In the meantime Belling, the Secretary of the Supreme Council, was sent to Rome and presented to Innocent X., by Father Wadding, as the envoy of the Confederate Catholics, in February, 1645. On hearing his report, the Pope sent John Baptist Rinuccini[479], Archbishop of Fermo, to Ireland, as Nuncio-Extraordinary. This prelate set out immediately; and, after some detention at St. Germains, for the purpose of conferring with the English Queen, who had taken refuge there, he purchased the frigate San Pietro at Rochelle, stored it with arms and ammunition; and, after some escapes from the Parliamentary cruisers, landed safely in Kenmare Bay, on the 21st of October, 1645. He was soon surrounded and welcomed by the peasantry; and after celebrating Mass in a poor hut,[480] he at once proceeded to Limerick. Here he celebrated the obsequies of the Archbishop of Tuam, and then passed on to Kilkenny. He entered the old city in state, attended by the clergy. At the entrance to the Cathedral he was met by the Bishop of Ossory, who was unable to walk in the procession. When the Te Deum had been sung, he was received in the Castle by the General Assembly, and addressed them in Latin. After this he returned to the residence prepared for him.

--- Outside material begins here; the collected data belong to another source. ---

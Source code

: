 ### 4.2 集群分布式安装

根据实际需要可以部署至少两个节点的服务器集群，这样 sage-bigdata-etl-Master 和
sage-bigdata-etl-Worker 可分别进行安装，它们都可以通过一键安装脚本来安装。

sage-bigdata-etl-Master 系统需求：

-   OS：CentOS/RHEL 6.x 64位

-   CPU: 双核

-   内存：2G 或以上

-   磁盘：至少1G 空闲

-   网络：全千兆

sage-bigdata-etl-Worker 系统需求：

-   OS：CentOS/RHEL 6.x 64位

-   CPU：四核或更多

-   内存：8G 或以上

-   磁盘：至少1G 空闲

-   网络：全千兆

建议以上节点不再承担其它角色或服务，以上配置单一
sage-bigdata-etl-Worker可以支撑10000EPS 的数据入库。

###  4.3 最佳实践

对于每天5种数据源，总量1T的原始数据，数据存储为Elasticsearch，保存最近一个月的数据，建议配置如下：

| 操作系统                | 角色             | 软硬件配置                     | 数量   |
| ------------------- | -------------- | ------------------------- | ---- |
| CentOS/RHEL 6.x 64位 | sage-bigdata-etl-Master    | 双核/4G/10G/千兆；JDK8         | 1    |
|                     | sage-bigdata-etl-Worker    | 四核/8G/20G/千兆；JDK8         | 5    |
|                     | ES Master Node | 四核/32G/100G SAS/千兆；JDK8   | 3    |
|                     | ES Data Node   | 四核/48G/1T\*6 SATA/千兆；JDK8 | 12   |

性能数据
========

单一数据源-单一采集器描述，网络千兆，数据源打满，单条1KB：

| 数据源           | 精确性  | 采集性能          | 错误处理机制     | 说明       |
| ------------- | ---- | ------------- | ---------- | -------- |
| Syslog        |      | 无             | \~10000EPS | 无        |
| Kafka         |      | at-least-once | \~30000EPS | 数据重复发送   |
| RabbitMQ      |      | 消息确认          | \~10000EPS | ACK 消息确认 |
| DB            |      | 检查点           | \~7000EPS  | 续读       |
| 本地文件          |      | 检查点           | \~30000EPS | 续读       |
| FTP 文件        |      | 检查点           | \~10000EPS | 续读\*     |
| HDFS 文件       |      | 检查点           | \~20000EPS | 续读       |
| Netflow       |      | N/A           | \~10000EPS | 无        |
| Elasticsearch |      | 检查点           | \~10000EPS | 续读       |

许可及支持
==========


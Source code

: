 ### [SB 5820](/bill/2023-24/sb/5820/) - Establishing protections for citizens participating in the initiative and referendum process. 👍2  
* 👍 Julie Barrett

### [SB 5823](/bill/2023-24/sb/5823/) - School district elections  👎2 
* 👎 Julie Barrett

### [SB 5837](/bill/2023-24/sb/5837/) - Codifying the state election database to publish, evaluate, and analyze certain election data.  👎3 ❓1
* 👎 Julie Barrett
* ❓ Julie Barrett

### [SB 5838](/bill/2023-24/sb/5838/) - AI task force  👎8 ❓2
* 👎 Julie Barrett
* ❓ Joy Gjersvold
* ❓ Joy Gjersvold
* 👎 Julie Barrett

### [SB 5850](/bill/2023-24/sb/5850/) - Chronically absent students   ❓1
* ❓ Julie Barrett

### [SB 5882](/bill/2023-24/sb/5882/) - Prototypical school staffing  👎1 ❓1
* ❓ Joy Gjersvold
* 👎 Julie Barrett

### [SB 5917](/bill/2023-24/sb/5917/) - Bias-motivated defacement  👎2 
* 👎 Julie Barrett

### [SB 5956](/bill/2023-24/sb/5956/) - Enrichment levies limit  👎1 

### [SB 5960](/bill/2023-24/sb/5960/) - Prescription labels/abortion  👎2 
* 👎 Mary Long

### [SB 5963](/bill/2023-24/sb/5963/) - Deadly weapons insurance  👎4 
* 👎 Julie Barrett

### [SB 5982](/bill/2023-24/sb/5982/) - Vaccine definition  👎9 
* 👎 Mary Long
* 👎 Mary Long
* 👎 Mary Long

In a Catholic country, and with a Catholic people, the influence of a Papal Nuncio was necessarily preponderant, and he appears to have seen at a glance the difficulties and advantages of the position of Irish affairs and the Confederate movement. “He had set his mind,” says the author of the Confederation of Kilkenny, “on one grand object—the freedom of the Church, in possession of all her rights and dignities, and the emancipation of the Catholic people from the degradation to which English imperialism had condemned them. The churches which the piety of Catholic lords and chieftains had erected, he determined to secure to the rightful inheritors. His mind and feelings recoiled from the idea of worshipping in crypts and catacombs; he abhorred the notion of a priest or bishop performing a sacred rite as though it were a felony; and despite the wily artifices of Ormonde and his faction, he resolved to teach the people of Ireland that they were not to remain mere dependents on English bounty, when a stern resolve might win for them the privileges of freemen."[481]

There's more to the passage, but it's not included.